** Material to process follows **

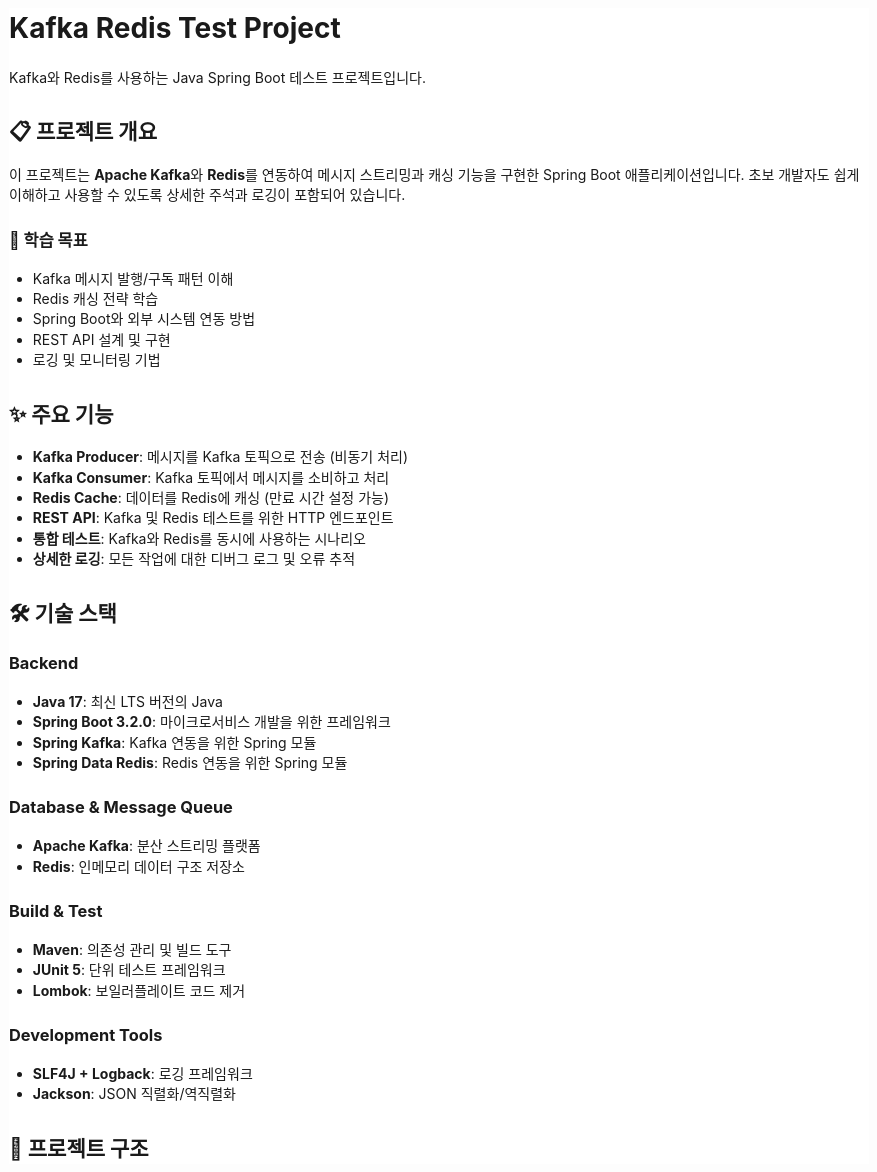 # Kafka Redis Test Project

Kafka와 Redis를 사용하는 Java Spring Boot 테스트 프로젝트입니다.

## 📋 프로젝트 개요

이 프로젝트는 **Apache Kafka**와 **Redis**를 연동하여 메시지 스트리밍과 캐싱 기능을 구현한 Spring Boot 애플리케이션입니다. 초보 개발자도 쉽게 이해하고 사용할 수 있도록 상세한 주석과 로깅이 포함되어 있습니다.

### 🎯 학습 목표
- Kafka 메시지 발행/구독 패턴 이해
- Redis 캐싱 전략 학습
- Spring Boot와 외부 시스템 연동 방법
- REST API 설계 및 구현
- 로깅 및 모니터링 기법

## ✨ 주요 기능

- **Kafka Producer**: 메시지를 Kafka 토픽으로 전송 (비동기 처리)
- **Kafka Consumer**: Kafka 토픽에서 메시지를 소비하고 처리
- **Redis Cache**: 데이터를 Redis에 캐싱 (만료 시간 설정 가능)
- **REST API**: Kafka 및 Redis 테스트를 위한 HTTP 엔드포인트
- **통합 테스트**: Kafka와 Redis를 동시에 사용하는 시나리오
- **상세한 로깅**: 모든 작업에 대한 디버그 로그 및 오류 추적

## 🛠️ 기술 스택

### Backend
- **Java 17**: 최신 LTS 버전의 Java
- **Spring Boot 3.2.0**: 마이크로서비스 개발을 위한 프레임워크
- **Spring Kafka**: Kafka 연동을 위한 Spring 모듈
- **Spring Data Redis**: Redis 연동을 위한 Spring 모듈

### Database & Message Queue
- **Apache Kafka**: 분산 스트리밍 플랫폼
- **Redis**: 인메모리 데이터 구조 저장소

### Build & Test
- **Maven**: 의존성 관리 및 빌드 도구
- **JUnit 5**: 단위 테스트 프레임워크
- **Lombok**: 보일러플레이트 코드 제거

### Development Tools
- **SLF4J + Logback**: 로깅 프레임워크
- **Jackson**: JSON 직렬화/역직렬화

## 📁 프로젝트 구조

** End of Material to process **

**Directions for this task**: From the opening line of the entries above to the line containing "- Kafka 메시지 발행/구독 패턴 이해", please transcribe each line exactly, skipping every picture.

**Task output**:
 # Kafka Redis Test Project

Kafka와 Redis를 사용하는 Java Spring Boot 테스트 프로젝트입니다.

## 📋 프로젝트 개요

이 프로젝트는 **Apache Kafka**와 **Redis**를 연동하여 메시지 스트리밍과 캐싱 기능을 구현한 Spring Boot 애플리케이션입니다. 초보 개발자도 쉽게 이해하고 사용할 수 있도록 상세한 주석과 로깅이 포함되어 있습니다.

### 🎯 학습 목표
- Kafka 메시지 발행/구독 패턴 이해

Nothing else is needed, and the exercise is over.